Research
Theme 1: Systemic Consequence of Climate Change
Spillover Losses in Reinsurance Network under Common Shocks (with Qihe Tang and Hua Chen)
Keywords: Contagion; network effect; reinsurance; systemic risk.
We construct a reinsurance network where (re)insurers engage in reinsurance and retrocession transactions to transfer insured risks from policyholders. We investigate systemic risk within this network framework, measured by spillover loss occurring when liability payoffs decrease due to cascading defaults. Under tail dependence between primary losses, we analyze how integration of the reinsurance network shapes its spillover loss. Our findings reveal that integration exhibits a U-shaped relationship with spillover loss in reinsurance networks. We further implement a leave-one-out (LOO) approach to identify systemically important reinsurers and validate their importance through tests of bailout. Using data from the U.S. Property and Casualty reinsurance market, we identify a core-periphery structure and conduct extensive simulations that support our key findings.
Bayesian Learning of Regional Economic Impacts of Climate Change (with Qihe Tang)
Keywords: Bayesian learning; climate change; regional economic impacts; spatial dependence; uncertainty.
We develop a Bayesian learning framework to analyze the deep uncertainty surrounding the economic impacts of climate change across multiple regions. We disaggregate GDP losses from climate damages to capture regional heterogeneity and incorporate spatial dependence to reflect cross-regional correlations. The framework enables joint learning across regions by leveraging shared information. By characterizing the dynamics of uncertainty reduction, we estimate the years required to reach target confidence levels in damage assessments across countries and sectors. The results indicate that joint learning achieves faster convergence than individual learning when the uncertain parameters follow a multivariate normal distribution. Our empirical analysis is based on the FUND dataset and on Representative Concentration Pathways (RCPs) adopted by the Intergovernmental Panel on Climate Change (IPCC).
Awarded 2025–2026 UNSW Business School Sustainable Development Goals (SDGs) Research Grant
Theme 2: Electricity Price Forecasting with Weather Indices
Forecasting Australian Electricity Spot Prices with Weather Indices (with Katja Ignatieva and Han Li)
Keywords: Electricity price forecasting; interpretable models; spatial-temporal; weather indices.

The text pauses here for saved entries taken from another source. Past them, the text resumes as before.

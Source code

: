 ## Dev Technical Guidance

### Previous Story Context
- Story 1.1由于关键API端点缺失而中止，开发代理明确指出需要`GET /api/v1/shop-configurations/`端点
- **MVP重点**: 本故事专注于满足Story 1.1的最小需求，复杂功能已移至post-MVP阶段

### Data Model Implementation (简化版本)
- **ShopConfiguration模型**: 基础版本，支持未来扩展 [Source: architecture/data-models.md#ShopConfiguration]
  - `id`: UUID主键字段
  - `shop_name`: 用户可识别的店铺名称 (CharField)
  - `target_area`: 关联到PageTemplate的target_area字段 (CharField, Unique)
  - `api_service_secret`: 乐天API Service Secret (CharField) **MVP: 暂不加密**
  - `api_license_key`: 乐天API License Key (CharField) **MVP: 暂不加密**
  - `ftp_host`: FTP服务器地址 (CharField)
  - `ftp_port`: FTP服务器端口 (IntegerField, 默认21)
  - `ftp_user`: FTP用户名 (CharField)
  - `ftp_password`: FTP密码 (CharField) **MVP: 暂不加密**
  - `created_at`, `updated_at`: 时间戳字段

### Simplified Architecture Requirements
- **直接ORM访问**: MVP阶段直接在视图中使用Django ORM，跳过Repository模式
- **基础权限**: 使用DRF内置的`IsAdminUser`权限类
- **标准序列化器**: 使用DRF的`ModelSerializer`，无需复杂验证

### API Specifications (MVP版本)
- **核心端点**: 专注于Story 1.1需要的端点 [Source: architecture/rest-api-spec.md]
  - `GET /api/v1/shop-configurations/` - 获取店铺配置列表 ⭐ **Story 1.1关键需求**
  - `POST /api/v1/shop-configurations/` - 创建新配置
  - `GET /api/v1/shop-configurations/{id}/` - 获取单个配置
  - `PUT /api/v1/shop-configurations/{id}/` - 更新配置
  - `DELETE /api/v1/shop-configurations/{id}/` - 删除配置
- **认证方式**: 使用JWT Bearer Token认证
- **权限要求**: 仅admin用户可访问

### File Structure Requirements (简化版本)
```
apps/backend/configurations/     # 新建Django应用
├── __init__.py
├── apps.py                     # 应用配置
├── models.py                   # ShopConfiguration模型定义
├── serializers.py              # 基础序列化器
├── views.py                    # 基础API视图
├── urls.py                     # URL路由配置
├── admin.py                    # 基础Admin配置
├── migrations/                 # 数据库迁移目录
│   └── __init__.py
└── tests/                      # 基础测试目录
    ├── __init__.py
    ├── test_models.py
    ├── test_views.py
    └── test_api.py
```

We improve day-ahead electricity price forecasting in Australia by integrating linear time-series models with external spatial-temporal weather indices and demand factors. The model accommodates multiple seasonalities and employs distributed lag non-linear models (DLNM) to capture delayed and non-linear effects of weather variables (temperature, precipitation, humidity, wind speed) on price formation.
Theme 3: Stochastic Control Problems in Finance
Focus: Deep learning method; high-dimensional control problem; optimal retirement.
Peer-reviewed publications (Master’s):
- Ma, J. and Yang, S (2024). High-dimensional stochastic control models for newsvendor problems and deep learning resolution. Annals of Operations Research, 339, 789–811.
- Ma, J., Xing, J., and Yang, S. (2022). Dual control methods for a mixed control problem with optimal stopping arising in optimal consumption and investment. Numerical Mathematics: Theory, Methods and Applications, 15(3), 641-661.